[Collected data]

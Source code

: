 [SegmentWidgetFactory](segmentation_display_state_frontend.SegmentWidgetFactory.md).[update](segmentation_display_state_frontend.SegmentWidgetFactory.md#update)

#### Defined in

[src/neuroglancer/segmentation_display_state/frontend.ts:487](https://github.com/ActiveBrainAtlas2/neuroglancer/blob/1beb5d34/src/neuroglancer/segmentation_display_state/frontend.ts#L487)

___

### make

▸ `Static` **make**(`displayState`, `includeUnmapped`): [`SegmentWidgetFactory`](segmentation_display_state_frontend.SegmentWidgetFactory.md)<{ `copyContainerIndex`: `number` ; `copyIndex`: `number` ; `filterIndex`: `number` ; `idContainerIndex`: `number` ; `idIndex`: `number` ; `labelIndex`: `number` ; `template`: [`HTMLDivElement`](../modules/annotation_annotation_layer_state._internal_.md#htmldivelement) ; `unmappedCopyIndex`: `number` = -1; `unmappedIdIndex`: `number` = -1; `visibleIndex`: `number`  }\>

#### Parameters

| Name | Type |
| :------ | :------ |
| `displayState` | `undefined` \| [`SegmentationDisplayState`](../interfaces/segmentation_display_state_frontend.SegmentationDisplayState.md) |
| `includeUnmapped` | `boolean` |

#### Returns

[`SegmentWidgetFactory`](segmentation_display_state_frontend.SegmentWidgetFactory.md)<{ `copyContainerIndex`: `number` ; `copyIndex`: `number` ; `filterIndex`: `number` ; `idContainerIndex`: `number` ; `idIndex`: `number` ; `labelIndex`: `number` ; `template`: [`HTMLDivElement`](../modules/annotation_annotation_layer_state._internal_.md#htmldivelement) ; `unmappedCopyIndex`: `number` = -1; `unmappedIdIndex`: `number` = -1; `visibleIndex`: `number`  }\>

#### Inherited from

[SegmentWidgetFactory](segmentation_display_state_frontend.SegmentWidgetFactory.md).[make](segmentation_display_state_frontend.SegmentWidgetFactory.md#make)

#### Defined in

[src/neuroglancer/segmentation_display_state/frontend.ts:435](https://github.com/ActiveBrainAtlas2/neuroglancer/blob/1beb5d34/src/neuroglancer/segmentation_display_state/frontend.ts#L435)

#### [What needs to be done]
All of the records must be repeated exactly.

#### [Response to this task]
Source code

: [SegmentWidgetFactory](segmentation_display_state_frontend.SegmentWidgetFactory.md).[update](segmentation_display_state_frontend.SegmentWidgetFactory.md#update)

#### Defined in

[src/neuroglancer/segmentation_display_state/frontend.ts:487](https://github.com/ActiveBrainAtlas2/neuroglancer/blob/1beb5d34/src/neuroglancer/segmentation_display_state/frontend.ts#L487)

___

### make

▸ `Static` **make**(`displayState`, `includeUnmapped`): [`SegmentWidgetFactory`](segmentation_display_state_frontend.SegmentWidgetFactory.md)<{ `copyContainerIndex`: `number` ; `copyIndex`: `number` ; `filterIndex`: `number` ; `idContainerIndex`: `number` ; `idIndex`: `number` ; `labelIndex`: `number` ; `template`: [`HTMLDivElement`](../modules/annotation_annotation_layer_state._internal_.md#htmldivelement) ; `unmappedCopyIndex`: `number` = -1; `unmappedIdIndex`: `number` = -1; `visibleIndex`: `number`  }\>

#### Parameters

| Name | Type |
| :------ | :------ |
| `displayState` | `undefined` \| [`SegmentationDisplayState`](../interfaces/segmentation_display_state_frontend.SegmentationDisplayState.md) |
| `includeUnmapped` | `boolean` |

#### Returns

[`SegmentWidgetFactory`](segmentation_display_state_frontend.SegmentWidgetFactory.md)<{ `copyContainerIndex`: `number` ; `copyIndex`: `number` ; `filterIndex`: `number` ; `idContainerIndex`: `number` ; `idIndex`: `number` ; `labelIndex`: `number` ; `template`: [`HTMLDivElement`](../modules/annotation_annotation_layer_state._internal_.md#htmldivelement) ; `unmappedCopyIndex`: `number` = -1; `unmappedIdIndex`: `number` = -1; `visibleIndex`: `number`  }\>

#### Inherited from

[SegmentWidgetFactory](segmentation_display_state_frontend.SegmentWidgetFactory.md).[make](segmentation_display_state_frontend.SegmentWidgetFactory.md#make)

#### Defined in

[src/neuroglancer/segmentation_display_state/frontend.ts:435](https://github.com/ActiveBrainAtlas2/neuroglancer/blob/1beb5d34/src/neuroglancer/segmentation_display_state/frontend.ts#L435)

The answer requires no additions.